_What you need to do_
Every line below must be reproduced exactly; no pictures are to be included.

Start of Block

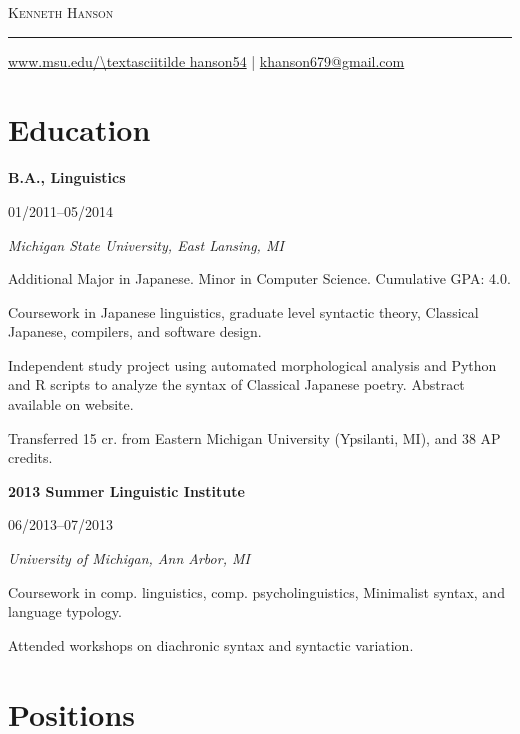 \documentclass[10pt,oneside]{article}
\makeatletter
\newcommand{\name}{Kenneth Hanson}
\newcommand{\email}{khanson679@gmail.com}
\newcommand{\website}{www.msu.edu/\textasciitilde hanson54}
\newcommand{\bigname}{%
	{\centering\scshape\Huge \name \par}
}
\newcommand{\contactinfo}{%
	{\raggedleft\small \url{\website} | \href{mailto:\email}{\email} \par}
}
\newcommand{\topheading}{%
	\bigname
	\rule{\textwidth}{1pt} \par
	\contactinfo
}
\newcommand{\ressection}[1]{
	\vspace{-12pt}
	\section*{#1}
}
\newcommand{\resbigitem}[4]{
	\item \parbox[t]{0.8\textwidth}{\textbf{#1}} \hfill #2 \\
		\parbox[t]{0.8\textwidth}{\textit{#3}} \hfill \textit{#4}
}
\makeatother
\begin{document}
\topheading

\ressection{Education}

\begin{reslist}
	\resbigitem{B.A., Linguistics}
		{01/2011--05/2014}
		{Michigan State University, East Lansing, MI}
		{}
	\begin{reslist}
		\item Additional Major in Japanese. Minor in Computer Science. Cumulative GPA: 4.0.
		\item Coursework in Japanese linguistics, graduate level syntactic theory, Classical Japanese, compilers, and software design.
		\item Independent study project using automated morphological analysis and Python and R scripts to analyze the syntax of Classical Japanese poetry. Abstract available on website.
		\item Transferred 15 cr. from Eastern Michigan University (Ypsilanti, MI), and 38 AP credits.
	\end{reslist}
	
	\resbigitem{2013 Summer Linguistic Institute}
		{06/2013--07/2013}
		{University of Michigan, Ann Arbor, MI}
		{}
	\begin{reslist}
		\item Coursework in comp. linguistics, comp. psycholinguistics, Minimalist syntax, and language typology.
		\item Attended workshops on diachronic syntax and syntactic variation.
	\end{reslist}
\end{reslist}


\ressection{Positions}
\end{document}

End of Block

_Your solution_
 \documentclass[10pt,oneside]{article}
\makeatletter
\newcommand{\name}{Kenneth Hanson}
\newcommand{\email}{khanson679@gmail.com}
\newcommand{\website}{www.msu.edu/\textasciitilde hanson54}
\newcommand{\bigname}{%
	{\centering\scshape\Huge \name \par}
}
\newcommand{\contactinfo}{%
	{\raggedleft\small \url{\website} | \href{mailto:\email}{\email} \par}
}
\newcommand{\topheading}{%
	\bigname
	\rule{\textwidth}{1pt} \par
	\contactinfo
}
\newcommand{\ressection}[1]{
	\vspace{-12pt}
	\section*{#1}
}
\newcommand{\resbigitem}[4]{
	\item \parbox[t]{0.8\textwidth}{\textbf{#1}} \hfill #2 \\
		\parbox[t]{0.8\textwidth}{\textit{#3}} \hfill \textit{#4}
}
\makeatother
\begin{document}
\topheading

\ressection{Education}

\begin{reslist}
	\resbigitem{B.A., Linguistics}
		{01/2011--05/2014}
		{Michigan State University, East Lansing, MI}
		{}
	\begin{reslist}
		\item Additional Major in Japanese. Minor in Computer Science. Cumulative GPA: 4.0.
		\item Coursework in Japanese linguistics, graduate level syntactic theory, Classical Japanese, compilers, and software design.
		\item Independent study project using automated morphological analysis and Python and R scripts to analyze the syntax of Classical Japanese poetry. Abstract available on website.
		\item Transferred 15 cr. from Eastern Michigan University (Ypsilanti, MI), and 38 AP credits.
	\end{reslist}
	
	\resbigitem{2013 Summer Linguistic Institute}
		{06/2013--07/2013}
		{University of Michigan, Ann Arbor, MI}
		{}
	\begin{reslist}
		\item Coursework in comp. linguistics, comp. psycholinguistics, Minimalist syntax, and language typology.
		\item Attended workshops on diachronic syntax and syntactic variation.
	\end{reslist}
\end{reslist}


\ressection{Positions}
\end{document}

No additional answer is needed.